I am not looking to bury Netflix. But when I saw the stories about the quarterly upswing all over the place today, loaded with “Netflix says,” I thought I would simply take a look at their investor letter.

One popular pull from the letter was…
“Domestically,  we  grew  faster  than  expected  in  streaming  members  (up  220k  to  21.67  million)  in  Q4.”

But in the last page of the letter, the numbers are broken down in more detail…

As you can see, Domestic PAID subscriptions are down about 350,000 in the last quarter. And FREE subscriptions are up about 581,000. Until those Free Subs convert in Q1 2012, I don’t see this as a big win. I see it as a loss.

Internationally, Paid Subscriptions are way up… by 458,000. And Free Subs are actually down. But the corner hasn’t been turned on international on costs… so still no big win there.

What really strikes me odd is now Netflix continues to sell the idea of being in direct competition with HBOGo, which is currently a free service, and is based on a business of original content which HBO has developed as a brand over more than a decade.

Meanwhile, there was no mention of Lionsgate’s announced deal with Starz. According to the LA Times, films will be available to Starz after their Epix window. This suggests yet another Starz-like situation where the content on Netflix will be in relentless flux.

And of course, there is the bomb that drops this month, as Starz falls off the Netflix streaming system altogether, leaving the company only Paramount, Lionsgate, Open Road, and Relativity as studio providers for now, with DreamWorks Animation landing next year. The made-for Netflix programming should start landing this summer. But as competition comes from others looking for $8 a month streaming (or cheaper), will that package work for existing and potential new subscribers?

And on a completely different tack… it strikes me as I write this that as a DirecTV subscriber who has all the movie packages, I haven’t seen a recent Paramount release in a long time. EPIX is not offered on the satellite service. And if I were to think about it, I’d miss some of those films. But with as much content as is always available… it hasn’t struck me as a loss on a daily basis.

I start to wonder… in a future of easily accessed material, does it help a studio to be narrowcasting their post-theatrical content? Will there be a negative – or non-positive – effect on sequels/franchises? Will I be as psyched for JJ Abrams’ Star Trek II if I haven’t stopped and watched its predecessor in full or in pieces for the year or two before its release?

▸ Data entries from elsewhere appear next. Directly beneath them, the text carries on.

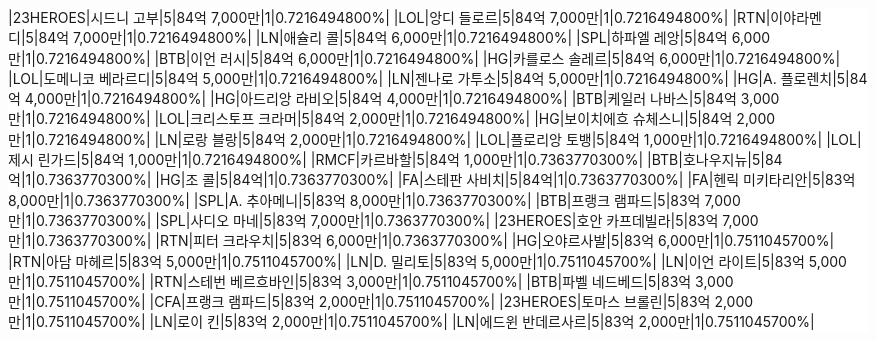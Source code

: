 |23HEROES|시드니 고부|5|84억 7,000만|1|0.7216494800%|
|LOL|앙디 들로르|5|84억 7,000만|1|0.7216494800%|
|RTN|이야라멘디|5|84억 7,000만|1|0.7216494800%|
|LN|애슐리 콜|5|84억 6,000만|1|0.7216494800%|
|SPL|하파엘 레앙|5|84억 6,000만|1|0.7216494800%|
|BTB|이언 러시|5|84억 6,000만|1|0.7216494800%|
|HG|카를로스 솔레르|5|84억 6,000만|1|0.7216494800%|
|LOL|도메니코 베라르디|5|84억 5,000만|1|0.7216494800%|
|LN|젠나로 가투소|5|84억 5,000만|1|0.7216494800%|
|HG|A. 플로렌치|5|84억 4,000만|1|0.7216494800%|
|HG|아드리앙 라비오|5|84억 4,000만|1|0.7216494800%|
|BTB|케일러 나바스|5|84억 3,000만|1|0.7216494800%|
|LOL|크리스토프 크라머|5|84억 2,000만|1|0.7216494800%|
|HG|보이치에흐 슈체스니|5|84억 2,000만|1|0.7216494800%|
|LN|로랑 블랑|5|84억 2,000만|1|0.7216494800%|
|LOL|플로리앙 토뱅|5|84억 1,000만|1|0.7216494800%|
|LOL|제시 린가드|5|84억 1,000만|1|0.7216494800%|
|RMCF|카르바할|5|84억 1,000만|1|0.7363770300%|
|BTB|호나우지뉴|5|84억|1|0.7363770300%|
|HG|조 콜|5|84억|1|0.7363770300%|
|FA|스테판 사비치|5|84억|1|0.7363770300%|
|FA|헨릭 미키타리안|5|83억 8,000만|1|0.7363770300%|
|SPL|A. 추아메니|5|83억 8,000만|1|0.7363770300%|
|BTB|프랭크 램파드|5|83억 7,000만|1|0.7363770300%|
|SPL|사디오 마네|5|83억 7,000만|1|0.7363770300%|
|23HEROES|호안 카프데빌라|5|83억 7,000만|1|0.7363770300%|
|RTN|피터 크라우치|5|83억 6,000만|1|0.7363770300%|
|HG|오야르사발|5|83억 6,000만|1|0.7511045700%|
|RTN|아담 마헤르|5|83억 5,000만|1|0.7511045700%|
|LN|D. 밀리토|5|83억 5,000만|1|0.7511045700%|
|LN|이언 라이트|5|83억 5,000만|1|0.7511045700%|
|RTN|스테번 베르흐바인|5|83억 3,000만|1|0.7511045700%|
|BTB|파벨 네드베드|5|83억 3,000만|1|0.7511045700%|
|CFA|프랭크 램파드|5|83억 2,000만|1|0.7511045700%|
|23HEROES|토마스 브롤린|5|83억 2,000만|1|0.7511045700%|
|LN|로이 킨|5|83억 2,000만|1|0.7511045700%|
|LN|에드윈 반데르사르|5|83억 2,000만|1|0.7511045700%|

I have over 1000 dvds in my home, including (I think) Star Trek. I don’t think I have ever watched the movie outside of the movie theater. I would like to have watched it again. I would like to have lingered in some of its sequences. But not enough to stop the flow of other content and throw the DVD/Blu-ray in the machine. I’d much rather run into Star Trek or The Expendables or even a Saw sequel than The Boondock Saints 2. But I don’t. And I am too overwhelmed to notice.

I know there are people who have Netflix as part of their daily lives. I don’t. Hulu-Plus has actually deteriorated – aside from the Criterion Collection – since it started. That’s a couple of hundred more dollars out of my pocket each year for occasional use. Would I stay with them if it weren’t for my interest in the industry? Less and less likely. Conversely, I have to wonder whether I need all the premium movie/original channels.

What keeps hitting me in the forehead about this changing universe of acquiring content is that, yes, we all want to be able to watch what we want to watch when we want to watch it at the maximum level of quality. But is there a big part of “us” that wants to watch a show on the same night as our friends, that likes to talk about movies on opening weekend, that needs to be drawn to content in numbers that can sustain the cost of new programming?

Just a thought.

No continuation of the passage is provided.